---
library_name: peft
license: llama3.1
base_model:
- meta-llama/Llama-3.1-70B-Instruct
tags:
- Behavior
- HumanBehavior
- BehavioralScience
- FoundationModel
model-index:
- name: Be.FM-70B
  results: []
language:
- en
extra_gated_prompt: >-
  By submitting the access request, you accept [Be.FM Terms of Use](https://docs.google.com/document/d/10n7ccfUAf89yQhx5u1lF45o70JgsOEYNu8bDxtRKbHA/edit?usp=sharing). Please simultaneously submit an access request via the [Google Form](https://forms.gle/DAvxJYReqg7midQn9). 
extra_gated_fields:
  I confirm that I have read and accept the BeFM Terms of Use as linked above: checkbox
  I confirm that I will simultaneously submit an access request via the Google Form as linked above: checkbox
---

## Overview

**Be.FM 70B** is an open foundation model for human behavior modeling, built on Llama 3.1 70B and fine-tuned on diverse behavioral datasets. It is designed to enhance the understanding and prediction of human decision-making.

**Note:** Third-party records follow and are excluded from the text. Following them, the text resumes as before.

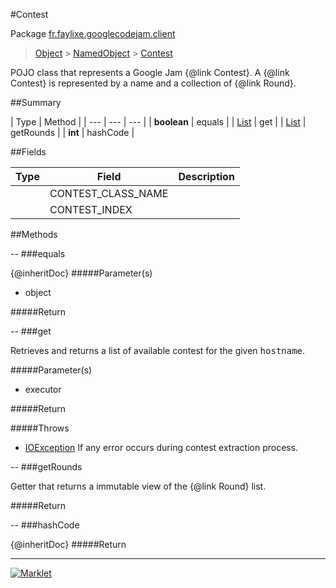 #Contest

Package [fr.faylixe.googlecodejam.client](README.md)<br>
> [Object](../../../java/lang/Object.md) > [NamedObject](/common/NamedObject.md) > [Contest](Contest.md)

<p>POJO class that represents a Google Jam {@link Contest}.
 A {@link Contest} is represented by a name and a
 collection of {@link Round}.</p>

##Summary


| Type | Method |
| --- | --- | --- |
| **boolean** | equals |
| [List](../../../java/util/List.md) | get |
| [List](../../../java/util/List.md) | getRounds |
| **int** | hashCode |

##Fields


| Type | Field | Description |
| --- | --- | --- |
|  | CONTEST_CLASS_NAME |
|  | CONTEST_INDEX |

##Methods

--
###equals


{@inheritDoc}
#####Parameter(s)


* object

#####Return



--
###get


<p>Retrieves and returns a list of available
 contest for the given <tt>hostname</tt>.</p>
#####Parameter(s)


* executor

#####Return


#####Throws

* [IOException](../../../java/io/IOException.md) If any error occurs during contest extraction process.

--
###getRounds


<p>Getter that returns a immutable view
 of the {@link Round} list.</p>
#####Return



--
###hashCode


{@inheritDoc}
#####Return



---
[![Marklet](https://img.shields.io/badge/Generated%20by-Marklet-green.svg)](https://github.com/Faylixe/marklet)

**Paper**: [Be.FM: Open Foundation Models for Human Behavior](https://arxiv.org/abs/2505.23058)  

---

## Usage

Be.FM 70B is fine-tuned with behavioral data using an Alpaca-style instruction format. For best performance, prompts should include structured instructions with relevant behavioral context (e.g., demographics, survey/experiment setup).

You can use the model with Hugging Face Transformers and PEFT on at least four 40GB+ GPUs with 8-bit quantization. For optimal performance, we recommend four A100-class GPUs with bf16 or fp16 support.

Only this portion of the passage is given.